Search the records for the word "tistory" and pick out every line that has it.

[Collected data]

----------

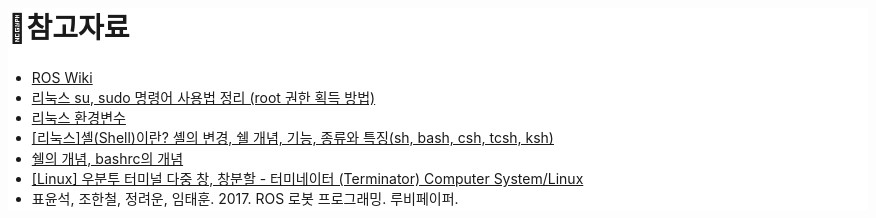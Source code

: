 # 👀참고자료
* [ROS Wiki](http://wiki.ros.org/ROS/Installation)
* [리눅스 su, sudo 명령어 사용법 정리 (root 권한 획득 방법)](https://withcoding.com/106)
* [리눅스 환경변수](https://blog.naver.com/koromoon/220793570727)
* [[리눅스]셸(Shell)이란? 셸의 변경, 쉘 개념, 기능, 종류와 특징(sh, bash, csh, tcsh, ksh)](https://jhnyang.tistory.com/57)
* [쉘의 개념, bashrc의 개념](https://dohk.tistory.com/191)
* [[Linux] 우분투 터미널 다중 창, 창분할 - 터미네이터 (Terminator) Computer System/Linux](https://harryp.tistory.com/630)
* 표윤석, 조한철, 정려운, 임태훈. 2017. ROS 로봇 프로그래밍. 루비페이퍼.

----------

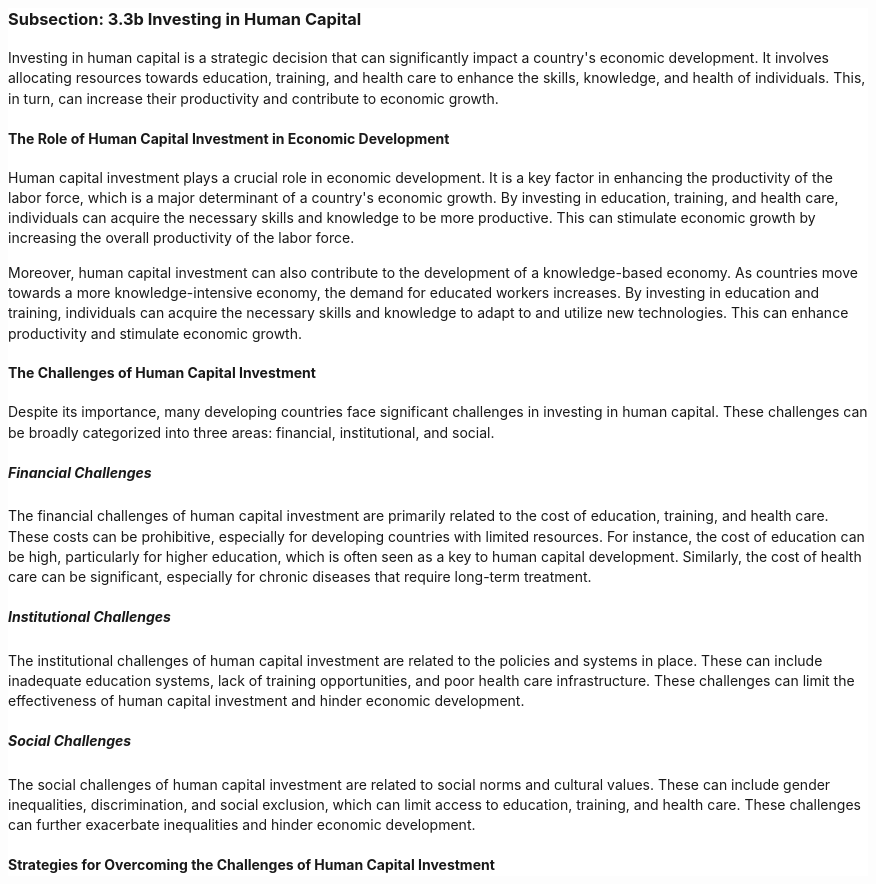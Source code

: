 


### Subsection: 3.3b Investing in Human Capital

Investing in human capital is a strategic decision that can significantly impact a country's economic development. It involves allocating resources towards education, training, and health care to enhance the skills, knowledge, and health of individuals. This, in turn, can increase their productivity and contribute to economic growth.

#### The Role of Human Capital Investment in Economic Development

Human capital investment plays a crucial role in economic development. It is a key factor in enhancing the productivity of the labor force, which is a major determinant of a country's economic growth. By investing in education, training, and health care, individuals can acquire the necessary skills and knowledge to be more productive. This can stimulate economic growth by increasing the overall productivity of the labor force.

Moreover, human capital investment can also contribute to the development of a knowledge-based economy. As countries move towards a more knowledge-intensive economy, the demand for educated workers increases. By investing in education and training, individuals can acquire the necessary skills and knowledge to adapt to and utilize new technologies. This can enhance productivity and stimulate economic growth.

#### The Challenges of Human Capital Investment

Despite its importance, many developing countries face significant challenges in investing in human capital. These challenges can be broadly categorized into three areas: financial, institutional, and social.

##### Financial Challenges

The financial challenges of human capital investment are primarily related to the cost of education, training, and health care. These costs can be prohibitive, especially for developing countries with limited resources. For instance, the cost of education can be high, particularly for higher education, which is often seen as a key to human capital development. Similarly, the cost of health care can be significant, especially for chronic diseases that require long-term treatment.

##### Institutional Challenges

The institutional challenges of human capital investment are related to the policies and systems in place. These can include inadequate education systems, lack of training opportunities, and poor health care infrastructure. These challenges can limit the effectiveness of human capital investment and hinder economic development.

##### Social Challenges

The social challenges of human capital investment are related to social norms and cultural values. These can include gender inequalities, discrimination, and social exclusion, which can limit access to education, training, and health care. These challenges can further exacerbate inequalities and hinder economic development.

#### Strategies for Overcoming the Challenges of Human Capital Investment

----------

## SOLVED PROBLEM
* [[리눅스]셸(Shell)이란? 셸의 변경, 쉘 개념, 기능, 종류와 특징(sh, bash, csh, tcsh, ksh)](https://jhnyang.tistory.com/57)
* [쉘의 개념, bashrc의 개념](https://dohk.tistory.com/191)
* [[Linux] 우분투 터미널 다중 창, 창분할 - 터미네이터 (Terminator) Computer System/Linux](https://harryp.tistory.com/630)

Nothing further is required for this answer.